### What you need to do
The reply should contain all the data below, repeated exactly, and none of the images.

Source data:
□ □ □ □ □

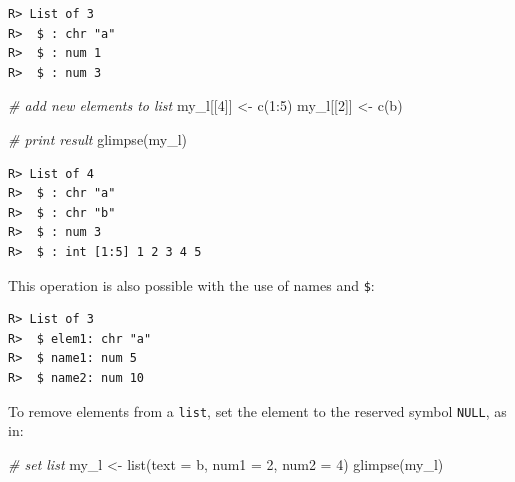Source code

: \documentclass[
  12pt,
]{book}
\newenvironment{Shaded}{\begin{snugshade}}{\end{snugshade}}
\newcommand{\AttributeTok}[1]{\textcolor[rgb]{0.61,0.61,0.61}{#1}}
\newcommand{\CommentTok}[1]{\textcolor[rgb]{0.37,0.37,0.37}{\textit{#1}}}
\newcommand{\DecValTok}[1]{\textcolor[rgb]{0.06,0.06,0.06}{#1}}
\newcommand{\FunctionTok}[1]{\textcolor[rgb]{0,0,0}{#1}}
\newcommand{\NormalTok}[1]{#1}
\newcommand{\OtherTok}[1]{\textcolor[rgb]{0.37,0.37,0.37}{#1}}
\newcommand{\SpecialCharTok}[1]{\textcolor[rgb]{0,0,0}{#1}}
\newcommand{\StringTok}[1]{\textcolor[rgb]{0.5,0.5,0.5}{#1}}
\begin{document}
\begin{verbatim}
R> List of 3
R>  $ : chr "a"
R>  $ : num 1
R>  $ : num 3
\end{verbatim}

\begin{Shaded}
\begin{Highlighting}[]
\CommentTok{\# add new elements to list}
\NormalTok{my\_l[[}\DecValTok{4}\NormalTok{]] }\OtherTok{\textless{}{-}} \FunctionTok{c}\NormalTok{(}\DecValTok{1}\SpecialCharTok{:}\DecValTok{5}\NormalTok{)}
\NormalTok{my\_l[[}\DecValTok{2}\NormalTok{]] }\OtherTok{\textless{}{-}} \FunctionTok{c}\NormalTok{(}\StringTok{\textquotesingle{}b\textquotesingle{}}\NormalTok{)}

\CommentTok{\# print result}
\FunctionTok{glimpse}\NormalTok{(my\_l)}
\end{Highlighting}
\end{Shaded}

\begin{verbatim}
R> List of 4
R>  $ : chr "a"
R>  $ : chr "b"
R>  $ : num 3
R>  $ : int [1:5] 1 2 3 4 5
\end{verbatim}

This operation is also possible with the use of names and \texttt{\$}:

\begin{Shaded}
\end{Shaded}

\begin{verbatim}
R> List of 3
R>  $ elem1: chr "a"
R>  $ name1: num 5
R>  $ name2: num 10
\end{verbatim}

To remove elements from a \texttt{list}, set the element to the reserved symbol \texttt{NULL}, as in: 

\begin{Shaded}
\begin{Highlighting}[]
\CommentTok{\# set list}
\NormalTok{my\_l }\OtherTok{\textless{}{-}} \FunctionTok{list}\NormalTok{(}\AttributeTok{text =} \StringTok{\textquotesingle{}b\textquotesingle{}}\NormalTok{, }\AttributeTok{num1 =} \DecValTok{2}\NormalTok{, }\AttributeTok{num2 =} \DecValTok{4}\NormalTok{)}
\FunctionTok{glimpse}\NormalTok{(my\_l)}
\end{Highlighting}
\end{Shaded}
\end{document}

□ □ □ □ □

### Exercise output
Source code

: \documentclass[
  12pt,
]{book}
\newenvironment{Shaded}{\begin{snugshade}}{\end{snugshade}}
\newcommand{\AttributeTok}[1]{\textcolor[rgb]{0.61,0.61,0.61}{#1}}
\newcommand{\CommentTok}[1]{\textcolor[rgb]{0.37,0.37,0.37}{\textit{#1}}}
\newcommand{\DecValTok}[1]{\textcolor[rgb]{0.06,0.06,0.06}{#1}}
\newcommand{\FunctionTok}[1]{\textcolor[rgb]{0,0,0}{#1}}
\newcommand{\NormalTok}[1]{#1}
\newcommand{\OtherTok}[1]{\textcolor[rgb]{0.37,0.37,0.37}{#1}}
\newcommand{\SpecialCharTok}[1]{\textcolor[rgb]{0,0,0}{#1}}
\newcommand{\StringTok}[1]{\textcolor[rgb]{0.5,0.5,0.5}{#1}}
\begin{document}
\begin{verbatim}
R> List of 3
R>  $ : chr "a"
R>  $ : num 1
R>  $ : num 3
\end{verbatim}

\begin{Shaded}
\begin{Highlighting}[]
\CommentTok{\# add new elements to list}
\NormalTok{my\_l[[}\DecValTok{4}\NormalTok{]] }\OtherTok{\textless{}{-}} \FunctionTok{c}\NormalTok{(}\DecValTok{1}\SpecialCharTok{:}\DecValTok{5}\NormalTok{)}
\NormalTok{my\_l[[}\DecValTok{2}\NormalTok{]] }\OtherTok{\textless{}{-}} \FunctionTok{c}\NormalTok{(}\StringTok{\textquotesingle{}b\textquotesingle{}}\NormalTok{)}

\CommentTok{\# print result}
\FunctionTok{glimpse}\NormalTok{(my\_l)}
\end{Highlighting}
\end{Shaded}

\begin{verbatim}
R> List of 4
R>  $ : chr "a"
R>  $ : chr "b"
R>  $ : num 3
R>  $ : int [1:5] 1 2 3 4 5
\end{verbatim}

This operation is also possible with the use of names and \texttt{\$}:

\begin{Shaded}
\end{Shaded}

\begin{verbatim}
R> List of 3
R>  $ elem1: chr "a"
R>  $ name1: num 5
R>  $ name2: num 10
\end{verbatim}

To remove elements from a \texttt{list}, set the element to the reserved symbol \texttt{NULL}, as in: 

\begin{Shaded}
\begin{Highlighting}[]
\CommentTok{\# set list}
\NormalTok{my\_l }\OtherTok{\textless{}{-}} \FunctionTok{list}\NormalTok{(}\AttributeTok{text =} \StringTok{\textquotesingle{}b\textquotesingle{}}\NormalTok{, }\AttributeTok{num1 =} \DecValTok{2}\NormalTok{, }\AttributeTok{num2 =} \DecValTok{4}\NormalTok{)}
\FunctionTok{glimpse}\NormalTok{(my\_l)}
\end{Highlighting}
\end{Shaded}
\end{document}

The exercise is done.